--- START ---
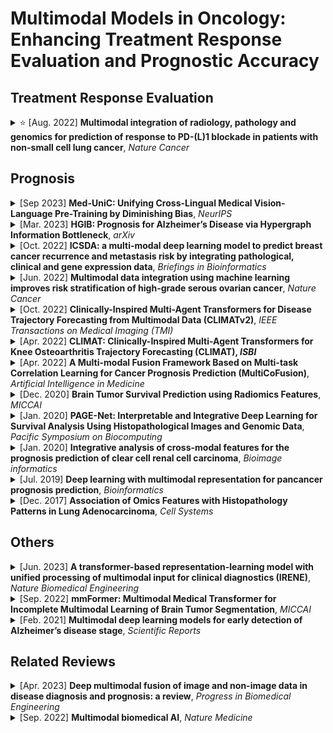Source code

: # Multimodal Models in Oncology: Enhancing Treatment Response Evaluation and Prognostic Accuracy

## Treatment Response Evaluation

<details>
<summary>⭐️ [Aug. 2022] <b>Multimodal integration of radiology, pathology and genomics for prediction of response to PD-(L)1 blockade in patients with non-small cell lung cancer</b>, <i>Nature Cancer</i></summary>

[Paper](https://www.nature.com/articles/s43018-022-00416-8)
[Code](https://github.com/msk-mind/luna/)
- **Cancer:** Non-small Cell Lung Cancer, predicting immunotherapy response
- **Modalities:** Radiological Images (CTs), Pathological Images (digitized programmed death ligand-1 immunohistochemistry slides), Gene Data
- **Data Source:** In-House Dataset
- **Patients:** 249 patients at Memorial Sloan Kettering (MSK) Cancer Center with advanced NSCLC who received PD-(L)1-blockade-based therapy with baseline data and known outcomes between 2014 and 2019
- **Pipeline:** [TODO]
- **Fusion Mode:** Middle-fusion, using a multimodal dynamic attention with masking to integrate multimodal features and address missing data

</details>

## Prognosis

<details>
<summary>[Sep 2023] <b>Med-UniC: Unifying Cross-Lingual Medical Vision-Language Pre-Training by Diminishing Bias</b>, <i>NeurIPS</i></summary>

[Paper](https://arxiv.org/abs/2305.19894)
[Code](https://github.com/SUSTechBruce/Med-UniC)
- **Cancer:** Non-Cancer, make experiments across 5 medical image tasks and 10 datasets encompassing over 30 diseases
- **Modalities:** Radiological Images (CXR images), Free-text Data (radiology reports)
- **Data Source:** MIMIC-CXR, PadChest
- **Patients:** Pre-training on approximately 220k image-text pairs for MIMIC-CXR and 160k pairs for PadChest, then applied to four downstream tasks: medical image linear classification, medical image zero-shot classification, medical image semantic segmentation, and medical image object detection 
- **Pipeline:** 
    - for free-text data, using the corss-lingual medical LM to align different languages
    - for CXR images, using contrastive learning to align image features (apply random augmentations to the original images to create augmented views as postive samples while treating the rest of the images in the mini-batch as negative samples)
    - following CLIP, a contrastive learning is used to align vison-language features
    - introducing Cross-lingual Text Alignment Regularization (CTR) to learn language-independent text representations and neutralize the adverse effects of community bias on other modalitieslearn 
- **Fusion Mode:** Middle-fusion, aligning different modalities' features within hidden space

</details>


<details>
<summary>[Mar. 2023] <b>HGIB: Prognosis for Alzheimer’s Disease via Hypergraph Information Bottleneck</b>, <i>arXiv</i></summary>

[Paper](https://arxiv.org/abs/2303.10390)
- **Cancer:** Non-Cancer, predicting Alzheimer's disease prognosis
- **Modalities:** Radiological Images (MRI and PET), Non-imaging Information
- **Data Source:** Alzheimer's Disease Neuroimaging Initiative (ADNI) dataset (adni.loni.usc.edu)
- **Patients:** 248 patients with complete three modalities from ADNI-2
- **Pipeline:** 
    - using different pre-trained backbones to extract features from different modalities
    - for each modality, building a corresponding hypergraph, whose hyperedge represents the relationship between a subset of the patients, then concatenating all hypergraphs to generate the final hypergraph
    - employing hypergraph convolution to aggregating message in the hypergraph
    - applying hypergraph information bottleneck (HGIB) for requiring the node representation to minimize the information from hypergraph-structured data while maximizing the information to make prognostic prediction
- **Fusion Mode:** Middle-fusion, concatenating hypergraphs from different modalities and employing hypergraph convolution and hypergraph information bottleneck (HGIB) to integrate multimodal information

</details>


<details>
<summary>[Oct. 2022] <b>ICSDA: a multi-modal deep learning model to predict breast cancer recurrence and metastasis risk by integrating pathological, clinical and gene expression data</b>, <i>Briefings in Bioinformatics</i></summary>

[Paper](https://academic.oup.com/bib/article-abstract/23/6/bbac448/6761046)
- **Cancer:** Breast Cancer
- **Modalities:** Pathological Images (H&E), Clinical Information (TNM staging, clinical staging, age, axillary lymph node metastasis), Gene Data
- **Data Source:** TCGA
- **Patients:** 196 patients, divided into the training and testing sets with a ratio of 7:3, in which the distributions of the samples were kept between the two datasets by hierarchical sampling
- **Pipeline:** 
    - applying feature selection to select features from clinical information and sequencing data
    - employing ResNet18 to extract deep image features within the tissue area in the H&E images (patching WSI into tiles); then the attention module is used to aggregate patches' features into a final pathological image deep feature
    - concatenating the pathological image deep feature, sequencing data and clinical data and then predicting prognosis via FC layers
- **Fusion Mode:** Middle-fusion, concatenating different modalities' features

</details>



<details>
<summary>[Jun. 2022] <b>Multimodal data integration using machine learning improves risk stratification of high-grade serous ovarian cancer</b>, <i>Nature Cancer</i></summary>

[Paper](https://www.nature.com/articles/s43018-022-00388-9)
[Code](https://github.com/kmboehm/onco-fusion)

<!-- - **Journal:** Nature Cancer
- **Published Date:** June 2022 -->
- **Cancer:** Ovarian Cancer
- **Modalities:** Radiological CTs, Pathological images, Clinical data
- **Data Source:** MSKCC, TCGA-OV
- **Patients:** 444 patients, including 296 patients treated at the Memorial Sloan Kettering Cancer Center (MSKCC) and 148 patients from The Cancer Genome Atlas Ovarian Cancer (TCGA-OV); 40 test cases were randomly sampled from the entire pool of patients with all data modalities available for analysis, and the resting of 404 patients for training
  - 404 training patients: 243 had H&E WSIs, 245 had adnexal lesions on pre-treatment CE-CT, 251 had omental implants on pre-treatment CE-CT
  - 40 test patients: all had omental lesions on CE-CT, H&E WSIs
- **Pipeline:**
    - using PyRadiomics for Radiological CTs; pre-training a ResNet-18 as histopathological tissue-type classifier and for extracting cell type features and tissue-type features; encoding clinical data as binary variables or one-hot categorical variables
    - using univariate Cox proportional hazards model to select features
    - employing a multivariable Cox model for late fusing
- **Fusion Mode:** Early/Late-fusion, using a multivariate Cox model to integrate unimodal submodels’ predictions

</details>

<details>
<summary>[Oct. 2022] <b>Clinically-Inspired Multi-Agent Transformers for Disease Trajectory Forecasting from Multimodal Data (CLIMATv2)</b>, <i>IEEE Transactions on Medical Imaging (TMI)</i></summary>

[Paper](https://ieeexplore.ieee.org/abstract/document/10242080)
[Code](https://github.com/Oulu-IMEDS/CLIMATv2)

- **Cancer:** Non-Cancer, predicting the development of structural knee osteoarthritis changes and forcasting Alzheimer's disease clinical status
- **Modalities:** Imaging Data (MRI, PET, ...) and Non-Imaging Data (Clinical evaluation, neuropsychological tests, genetic testing, ...)
- **Data Source:** [Osteoarthritis Initiative (OAI) cohort](https://nda.nih.gov/oai/); [Alzheimer's Disease Neuroimaging Initiative (ADNI) cohort](https://ida.loni.usc.edu)
- **Patients:** 4796 patients for knee OA structureal prognosis prediction; 2577 patients for AD clinical status prognosis prediction
- **Pipeline:** 
    - a transformer-based radiologist block to extact imaging features (the agent act as a radiologist)
    - a transformer-based context block to extact non-imaging features 
    - concatenating imaging features and non-imaging features, then employing a transformer-based general practitioner block to fuse multimodal features (the agent act as a general practitioner)
    - the prognostic predictions is temporal, and the first time-point's prognostic prediction is required to be consisted with the diagnostic prediction
- **Fusion Mode:** Middle-fusion, concatenating imaging features and non-imaging features and employing a transformer to fuse multimodal features

</details>

<details>
<summary>[Apr. 2022] <b>CLIMAT: Clinically-Inspired Multi-Agent Transformers for Knee Osteoarthritis Trajectory Forecasting (CLIMAT), <i>ISBI</i></b></summary>

[Paper](https://ieeexplore.ieee.org/abstract/document/9761545)
[Code](https://github.com/MIPT-Oulu/CLIMAT)
- **Cancer:** Non-Cancer, 
- **Modalities:** Imaging Data (X-ray) and Non-Imaging Data (clinical variables like age, sex, BMI, history injurey, surgey, and total Western Ontario and WOMAC)
- **Data Source:** [Osteoarthritis Initiative (OAI) cohort](https://nda.nih.gov/oai/)
- **Patients:** 4796 patients for knee OA structureal prognosis predictions
- **Pipeline:** The pipeline is similar to CLIMATv2, but does not do the first time-point's prognostic and diagnostic predictions consistency measures.
- **Fusion Mode:** Middle-fusion, concatenating imaging features and non-imaging features and employing a transformer to fuse multimodal features

</details>

<details>
<summary>[Apr. 2022] <b>A Multi-modal Fusion Framework Based on Multi-task Correlation Learning for Cancer Prognosis Prediction (MultiCoFusion)</b>, <i>Artificial Intelligence in Medicine</i></summary>

[Paper](https://www.sciencedirect.com/science/article/pii/S0933365722000252) 
<!-- - **Journal:** Artificial Intelligence in Medicine
- **Published Date:** April 2022 -->
- **Cancer:** Brain Lower Grade Glioma, Glioblastoma Multiforme
- **Modalities:** Pahological images, Gene (mRNA)
- **Data Source:** TCGA-LGG, TCGA-GBM
- **Patients:** 470 patients
    - For pathological images, [a pre-proposed dataset](https://github.com/mahmoodlab/PathomicFusion), consisting of 954 ROIs from WSIs for 470 patients
    - For gene data, one patient (TCGA-06-0152) is missing mRNA expression data, and the rest of 469 patients contain 953 mRNA samples. For cancer grade classification, i.e., Grade II (393 samples), III (408), IV (152). Each mRNA expression data have 10673 genes.
    - 80% for training and 20% for testing
- **Pipeline:**
    - pre-trained ResNet-152 for histopathological images; a sparse graph convolutional network (SGCN) for mRNA expression data
    - fusing these representations by a FCN
    - the fused FCN is a multi-task shared network, outputing survival analysis and cancer grade classification simultaneously
- **Fusion Mode:** Middle-fusion

</details>

<details>
<summary>[Dec. 2020] <b>Brain Tumor Survival Prediction using Radiomics Features</b>, <i>MICCAI</i></summary>

[Paper](https://link.springer.com/chapter/10.1007/978-3-030-66843-3_28)
- **Cancer:** Brain Tumor
- **Modalities:** MRI-T1-weighted, MRI-T2-weighted, T1-contrast enhanced, FLAIR
- **Data Source:** BraTS 2019 
- **Patients:** 259 subjects diagnosed with HGG and 76 subjects diagnosed with LGG along with ground truth annotations by experts. The data comprises of MRI images from 19 different institutions of four MRI modalities
- **Pipeline:** 
    - extracting image slices corresponding to tumor regions from multiple MRI modalities
    - extracting radiomics features (i.e. first-order statistics, shape features, and texture features) from these 2D slices
    - training machince learning classifiers (i.e. KNN, SVM, DT, RF, and DA) to make prognositic predictions
- **Fusion Mode:** Middle-fusion, using machine learning classifiers to integrate multimodal features from multiple MRIs

</details>

<details>
<summary>[Jan. 2020] <b>PAGE-Net: Interpretable and Integrative Deep Learning for Survival Analysis Using Histopathological Images and Genomic Data</b>, <i>Pacific Symposium on Biocomputing</i></summary>

[Paper](https://pubmed.ncbi.nlm.nih.gov/31797610/)
[Code](https://github.com/DataX-JieHao/PAGE-Net)
- **Cancer:** Glioblastoma Multiforme
- **Modalities:** Pathological Images (WSIs), Gene Data, Clinical Data
- **Data Source:** TCGA, TCIA
- **Patients:** 447 GBM patients
- **Pipeline:**
    - patching WSIs into patches; the patch-wise pre-trained CNN is used to extract pathological features; then the pathology hidden layer is used to aggregate these features for as input of Cox layer
    - gene features is extracted by a series layers, inlcuding gene layer, pathway layer, H1 and H2 layers
    - clinical features is extracted by the clinical layer
    - these three modalities' features are concatenated and as the input of the Cox layer for prediction
- **Fusion Mode:** Middle-fusion, concatenating multimodal features and using Cox layer for survival analysis

</details>

<details>
<summary>[Jan. 2020] <b>Integrative analysis of cross-modal features for the prognosis prediction of clear cell renal cell carcinoma</b>, <i>Bioimage informatics</i></summary>

[Paper](https://academic.oup.com/bioinformatics/article/36/9/2888/5716325)
[Code](https://github.com/zhang-de-lab/zhang-lab?from¼singlemessage)
- **Cancer:** Clear Cell Renal Cell Carcinoma
- **Modalities:** Radiological Images (CTs), Pathological Images, Gene Data, Clinical Information
- **Data Source:** 
- **Patients:** 209 patients, randomly divided into training (n=139, 66.51%) and testing cohorts (n=70, 33.49%)
- **Pipeline:** 
    - selecting genes by their variation coefficients and employing the weighted gene co-expression network analysis (WGCNA) for gene analysis
    - using two CNNs with same structure to extract deep features from CT and histopathological images
    - using a parameter-free multivariate feature selection method (called block filtering post-pruning search (BFPS) algorithm) for feature selection; then applying a further faeture selection for the combination of the selected CT features, histopathological features and eigengenes for prognositic prediction via the Cox model
- **Fusion Mode:** Middle-fusion, conbinating the selected CT features, histopathological features and eigengenes

</details>



<details>
<summary>[Jul. 2019] <b>Deep learning with multimodal representation for pancancer prognosis prediction</b>, <i>Bioinformatics</i></summary>

[Paper](https://academic.oup.com/bioinformatics/article/35/14/i446/5529139?login=false)
[Code](https://github.com/gevaertlab/MultimodalPrognosis)
- **Cancer:** Pancancer
- **Modalities:** Clinical Data, Gene (mRNA, microRNA), Pathological Images (WSIs)
- **Data Source:** TCGA
- **Patients:** 11160 patients, split into training and testing datasets in 85/15 ratio
- **Pipeline:** 
    - for the clinical data, using FC layers with sigmoid activations
    - for the genomic data, using deep highway networks
    - for the WSI images, using the SqueezeNet
    - developing an unsupervised encoder (metric learning) to compress different modalities into a single feature vector for each patient (maximizing cosine similarity between positive samples while minimizing cosine similarity between negative samples)
    - handling missing data through a resilient, mltimodal dropout method
    - averaging different modalities' features into a 512 feature vector and using a prediction layer for survival prediction
- **Fusion Mode:** Middle-fusion, align first and then average

</details>


<details>
<summary>[Dec. 2017] <b>Association of Omics Features with Histopathology Patterns in Lung Adenocarcinoma</b>, <i>Cell Systems</i></summary>

[Paper](https://www.cell.com/cell-systems/pdf/S2405-4712(17)30484-2.pdf)

- **Cancer:** Lung Adenocarcinoma
- **Modalities:** Pathological Images, Pathological Reports, Gene (RNA sequencing), Proteomics
- **Data Source:** TCGA
- **Patients:** 538 patients
- **Pipeline:** 
    - converting pathological images into overlapping tiles and selected the ROIs to extract quantitative features (i.e. size, shape, intensity distribution, and texture features); identifing pathology grade from pathology reports; collecting gene and protein expression data by RNA sequencing and reverse-phase protein array
    - employing feature selection on the training set
    - building a random forest model for prognostic prediction
- **Fusion Mode:** Middle-fusion, using a random forest model to integrate multimodal features

</details>

## Others

<details>
<summary>[Jun. 2023] <b>A transformer-based representation-learning model with unified processing of multimodal input for clinical diagnostics (IRENE)</b>, <i>Nature Biomedical Engineering</i></summary>

[Paper](https://www.nature.com/articles/s41551-023-01045-x)
[Code](https://github.com/RL4M/IRENE)
- **Cancer:** Non-Cancer, predicting the adverse clinical outcomes in patients with COVID-19
- **Modalities:** Chest X-rays, Unstructured Text (i.e. chief complaint, history of present and past illness, and a complete laboratory test report), Structured Text (i.e. demographics)
- **Data Source:** In-house dataset from West China Hospital
- **Patients:** 51511 patients with 72283 data samples
    - 44628 patients for training and 3325 patients for testing
- **Pipeline:** 
    - tokenizing unstructured text into tokens
    - mapping structured text into tokens via linear projection
    - tokenizing images into tokens
    - using the proposed bidirectional multimodal attention block followed by some self-attention block for multimodal fusion
    - a classification head for predicting disease
- **Fusion Mode:** Middle-fusion

</details>

<details>
<summary>[Sep. 2022] <b>mmFormer: Multimodal Medical Transformer for Incomplete Multimodal Learning of Brain Tumor Segmentation</b>, <i>MICCAI</i></summary>

[Paper](https://link.springer.com/chapter/10.1007/978-3-031-16443-9_11)
[Code](https://github.com/YaoZhang93/mmFormer)
- **Cancer:** Brain Tumor
- **Modalities:** MRIs (FLAIR, T1c, T1, T2)
- **Data Source:** BraTS 2018
- **Patients:** 285 multi-contrast MRI scans
- **Pipeline:** 
    - using modality-specific encoders to extract modelity-specific features within each modality
    - employing an inter-modal transformer to build and align the long-range correlations across modalities
    - a decoder performs a progressive up-sampling and fusion with the modality-invariant features to generate robust segmentation
- **Fusion Mode:** Middle-fusion, using an inter-modal transformer to integrate multimodal features

</details>


<details>
<summary>[Feb. 2021] <b>Multimodal deep learning models for early detection of Alzheimer’s disease stage</b>, <i>Scientific Reports</i></summary>

[Paper](https://www.nature.com/articles/s41598-020-74399-w)
- **Cancer:** Non-Cancer, early detection of Alzheimer's disease stage
- **Modalities:** Radiological Images (MRI), Gene Data (single nucleotide polymorphisms (SNPs)), Clinical Data
- **Data Source:** ADNI dataset
- **Patients:** ADNI dataset contains SNP (808 patients), MRI imaging (503 patients), and clinical and neurological test data (2004 patients)
- **Pipeline:** 
    - using stacked denoising auto-encoders to extract faetures from clinical and genetic data
    - using 3D0CNNs for imaging data
    - developing a novel data interpretation method to identify top-performing features learned by the deep-models with clustering and perturbation analysis
- **Fusion Mode:** Middle-fusion, concatenating multimodal features and then using a classification layer for prediction

</details>


## Related Reviews
<details>
<summary>[Apr. 2023] <b>Deep multimodal fusion of image and non-image data in disease diagnosis and prognosis: a review</b>, <i>Progress in Biomedical Engineering</i></summary>

[Paper](https://iopscience.iop.org/article/10.1088/2516-1091/acc2fe/meta)

**Content:** 
- Data Modalities: Image data (pathology images, radiology images, camera images); Non-image data (structured data, free-text data)
 - Multimodal fusion methods: Operation-based; Subspace-based; Attention-based; Tensor-based; Graph-based

**View points:**
- It is difficult to compare the performance of different methods directly, since different studies were typically done on different datasets with different settings.
- There is no clue that a fusion method always performance the best. The optimal fusion method might be task/data dependent.
- Fusing multi-modal data typically surpassed the uni-modal counterparts in the downstream tasks, but on the other hand, some studies also mentioned that the model that fused more modalities may not always perform better than the ones with fewer modalities (I think the reason is not doing a good modal fusion)
- Deep-learning methods require a large amount of training data, however, data scaricity, especially multimodal data, is a challenge in the healthcare are.
- Unimodal feature extraction is a essential prerequisite for fusion, especially for multimodal heterogeneity.
- Explainability is a challenge in multimodal diagnosis and prognosis.

</details>

<details>
<summary>[Sep. 2022] <b>Multimodal biomedical AI</b>, <i>Nature Medicine</i></summary>

[Paper](https://www.nature.com/articles/s41591-022-01981-2)

**Content & View points:** 
- Opportunities for leveraging multimodal data (applications)
    - Personalized 'omics' for precision health
    - Digital clinical trials
    - Remote monitoring: the 'hospital-at-home'
    - Pandemic surveillance and outbreak detection
    - Digital twins
    - Virtual health assistant
- Multimodal data collection

| Study                 | Country | Year started | Data modalities                                                                                                                                                         | Access         | Sample size   |
|-----------------------|---------|--------------|-------------------------------------------------------------------------------------------------------------------------------------------------------------------------|----------------|---------------|
| [UK Biobank](https://www.ukbiobank.ac.uk)            | UK      | 2006         | Questionnaires, EHR/clinical, Laboratory, Genome-wide genotyping, WES, WGS, Imaging, Metabolites                                                                       | Open access    | ~500,000      |
| [China Kadoorie Biobank](https://www.ckbiobank.org) | China   | 2004         | Questionnaires, Physical measurements, Biosamples, Genome-wide genotyping                                                                                                | Restricted access | ~500,000      |
| [Biobank Japan](https://biobankjp.org/en/index.html#01)         | Japan   | 2003         | Questionnaires, Clinical, Laboratory, Genome-wide genotyping                                                                                                             | Restricted access | ~200,000      |
| [Million Veteran Program](https://www.mvp.va.gov/pwa/) | USA   | 2011         | EHR/clinical, Laboratory, Genome wide                                                                                                                                   | Restricted access | 1 million     |
| [TOPMed](https://topmed.nhlbi.nih.gov/topmed-data-access-scientific-community)                | USA     | 2014         | Clinical, WGS                                                                                                                                                           | Open access    | ~180,000      |
| [All of Us Research Program](https://allofus.nih.gov) | USA | 2017         | Questionnaires, SDH, EHR/clinical, Laboratory, Genome wide, Wearables                                                                                                   | Open access    | 1 million (target) |
| [Project Baseline Health Study](https://ctsi.duke.edu/project-baseline-health-study) | USA | 2015       | Questionnaires, EHR/clinical, Laboratory, Wearables                                                                                                                     | Restricted access | 10,000 (target) |
| [American Gut Project](https://db.cngb.org/search/project/PRJEB11419/)  | USA     | 2012         | Clinical, Diet, Microbiome                                                                                                                                              | Open access    | ~25,000       |
| [MIMIC](https://lcp.mit.edu/mimic)                 | USA     | 2008-2019    | Clinical/EHR, Images                                                                                                                                                    | Open access    | ~380,000      |
| [MIPACT](https://precisionhealth.umich.edu/our-research/mipact/)                | USA     | 2018-2019    | Wearables, clinical/EHR, physiological, laboratory                                                                                                                      | Restricted access | ~6,000        |
| [North American Prodrome Longitudinal Study](https://napls.ucsf.edu) | USA  | 2008 | Clinical, Genetic                                                                                                                                                       | Restricted access | ~1,000        |

- Technical challenges
    - How to leverage multiple different types of data and learn to relate these multiple modalities or combine them for improving prediction performance?
    - Another desirable feature for multimodal learning frameworks is the ability to learn from different modalities without the need for different model architectures.
    - Another important modeling challenge relates to the exceedingly high number of dimensions contained in multimodal health data, collectively termed ‘the curse of dimensionality’.
    - Multimodal fusion is a general concept that can be tackled using any architectural choice.
    - Many other important challenges relating to multimodal model architectures remain (for example, how to extract features from three-dimensional imaging or whole-slide images)
- Data challenges
    - Medical datasets are heterogeneous, which can be described along several axes, including the sample size, depth of phenotyping, the length and intervals of follow-up, the degree of interaction between participants, the heterogeneity and diversity of the participants, the level of standardization and harmonization of the data and the amount of linkage between data sources.
    - Achieving diversity across race/ethnicity, ancestry, income level, education level, healthcare access, age, disability status, geographic locations, gender and sexual orientation has proven difficult in practice.
    - Another frequent problem with biomedical data is the usually high proportion of missing data.
    - The risk of incurring several biases is important when conducting studies that collect health data, and multiple approaches are necessary to monitor and mitigate these biases.
- Privacy challenges
    - The successful development of multimodal AI in health requires breadth and depth of data, which encompasses higher privacy challenges than single-modality AI models.

</details>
--- END ---
● TASK DETAILS:
Reproduce only the lines above spanning from the line containing "- a classification" through the line containing "- **Modalities:** MRIs (FLAIR, T1c, T1, T2)", word for word.

● RESULT:
    - a classification head for predicting disease
- **Fusion Mode:** Middle-fusion

</details>

<details>
<summary>[Sep. 2022] <b>mmFormer: Multimodal Medical Transformer for Incomplete Multimodal Learning of Brain Tumor Segmentation</b>, <i>MICCAI</i></summary>

[Paper](https://link.springer.com/chapter/10.1007/978-3-031-16443-9_11)
[Code](https://github.com/YaoZhang93/mmFormer)
- **Cancer:** Brain Tumor
- **Modalities:** MRIs (FLAIR, T1c, T1, T2)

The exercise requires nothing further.